**TRY IT**: Lines from the records below that contain the word "stability" are to be copied out.

**EXTRACTED INFORMATION**:
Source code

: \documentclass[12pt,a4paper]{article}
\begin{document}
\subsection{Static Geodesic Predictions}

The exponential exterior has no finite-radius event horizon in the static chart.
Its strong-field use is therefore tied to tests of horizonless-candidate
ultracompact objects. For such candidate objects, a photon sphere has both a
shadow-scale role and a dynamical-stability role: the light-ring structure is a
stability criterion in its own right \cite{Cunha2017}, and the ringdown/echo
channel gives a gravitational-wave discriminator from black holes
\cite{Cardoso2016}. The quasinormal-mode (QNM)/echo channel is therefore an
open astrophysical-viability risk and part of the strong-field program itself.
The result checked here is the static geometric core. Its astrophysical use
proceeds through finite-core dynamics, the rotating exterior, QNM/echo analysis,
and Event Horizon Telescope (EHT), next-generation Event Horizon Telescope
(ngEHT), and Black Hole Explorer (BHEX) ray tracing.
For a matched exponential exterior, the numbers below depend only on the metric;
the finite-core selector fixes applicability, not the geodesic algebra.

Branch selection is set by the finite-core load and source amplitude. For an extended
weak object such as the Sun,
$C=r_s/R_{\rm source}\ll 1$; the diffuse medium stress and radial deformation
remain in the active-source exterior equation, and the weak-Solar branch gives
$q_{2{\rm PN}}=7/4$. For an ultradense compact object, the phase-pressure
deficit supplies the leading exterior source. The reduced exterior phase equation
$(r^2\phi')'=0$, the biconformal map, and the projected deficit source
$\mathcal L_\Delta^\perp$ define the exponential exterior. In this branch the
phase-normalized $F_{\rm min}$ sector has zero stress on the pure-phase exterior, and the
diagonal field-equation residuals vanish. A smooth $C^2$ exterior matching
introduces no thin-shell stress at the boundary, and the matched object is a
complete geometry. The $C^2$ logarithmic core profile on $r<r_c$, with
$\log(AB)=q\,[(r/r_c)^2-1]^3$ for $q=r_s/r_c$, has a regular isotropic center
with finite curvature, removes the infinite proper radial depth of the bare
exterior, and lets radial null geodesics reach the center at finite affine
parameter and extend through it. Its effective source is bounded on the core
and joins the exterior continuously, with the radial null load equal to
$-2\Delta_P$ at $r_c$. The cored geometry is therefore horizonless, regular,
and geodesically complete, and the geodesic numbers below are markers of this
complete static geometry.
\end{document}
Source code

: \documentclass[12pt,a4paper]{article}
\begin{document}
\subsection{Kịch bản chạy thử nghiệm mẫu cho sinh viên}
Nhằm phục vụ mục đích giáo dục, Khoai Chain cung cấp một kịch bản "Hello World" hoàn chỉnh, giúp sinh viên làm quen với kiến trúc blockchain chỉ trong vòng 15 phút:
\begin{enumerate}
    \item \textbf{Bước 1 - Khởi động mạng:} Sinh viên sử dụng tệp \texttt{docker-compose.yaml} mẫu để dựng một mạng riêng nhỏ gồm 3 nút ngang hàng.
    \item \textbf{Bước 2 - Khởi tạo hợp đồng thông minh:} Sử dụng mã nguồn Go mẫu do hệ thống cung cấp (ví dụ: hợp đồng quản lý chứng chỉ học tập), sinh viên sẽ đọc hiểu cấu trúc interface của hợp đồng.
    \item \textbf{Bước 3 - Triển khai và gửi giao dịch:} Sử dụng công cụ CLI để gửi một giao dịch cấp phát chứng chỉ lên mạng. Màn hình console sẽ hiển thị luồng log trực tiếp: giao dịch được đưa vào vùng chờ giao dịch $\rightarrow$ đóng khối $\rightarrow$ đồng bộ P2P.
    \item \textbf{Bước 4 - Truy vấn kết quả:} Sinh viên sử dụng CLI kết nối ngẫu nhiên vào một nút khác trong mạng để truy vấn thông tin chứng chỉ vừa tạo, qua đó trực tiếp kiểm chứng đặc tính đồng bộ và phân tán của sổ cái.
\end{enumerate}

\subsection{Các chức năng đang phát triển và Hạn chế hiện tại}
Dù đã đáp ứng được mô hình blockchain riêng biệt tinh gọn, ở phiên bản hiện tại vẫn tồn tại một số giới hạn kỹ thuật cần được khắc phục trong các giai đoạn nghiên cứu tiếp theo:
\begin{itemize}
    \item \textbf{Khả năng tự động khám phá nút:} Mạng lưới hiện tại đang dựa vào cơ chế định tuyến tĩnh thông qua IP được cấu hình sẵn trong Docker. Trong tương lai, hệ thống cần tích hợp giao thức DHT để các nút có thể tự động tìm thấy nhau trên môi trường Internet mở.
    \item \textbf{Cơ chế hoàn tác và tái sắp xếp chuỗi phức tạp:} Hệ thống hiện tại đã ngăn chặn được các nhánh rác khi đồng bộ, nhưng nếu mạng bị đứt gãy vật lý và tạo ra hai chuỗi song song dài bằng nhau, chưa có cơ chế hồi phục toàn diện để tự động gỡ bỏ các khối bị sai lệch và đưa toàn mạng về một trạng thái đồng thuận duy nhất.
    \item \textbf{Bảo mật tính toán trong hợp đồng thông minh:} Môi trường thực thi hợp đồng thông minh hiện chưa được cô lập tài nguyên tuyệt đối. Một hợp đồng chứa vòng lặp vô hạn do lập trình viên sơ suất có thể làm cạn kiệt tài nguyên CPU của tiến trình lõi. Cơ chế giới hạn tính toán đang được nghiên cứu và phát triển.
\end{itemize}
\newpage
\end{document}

**SOLUTION TO THE EXERCISE**:
shadow-scale role and a dynamical-stability role: the light-ring structure is a
stability criterion in its own right \cite{Cunha2017}, and the ringdown/echo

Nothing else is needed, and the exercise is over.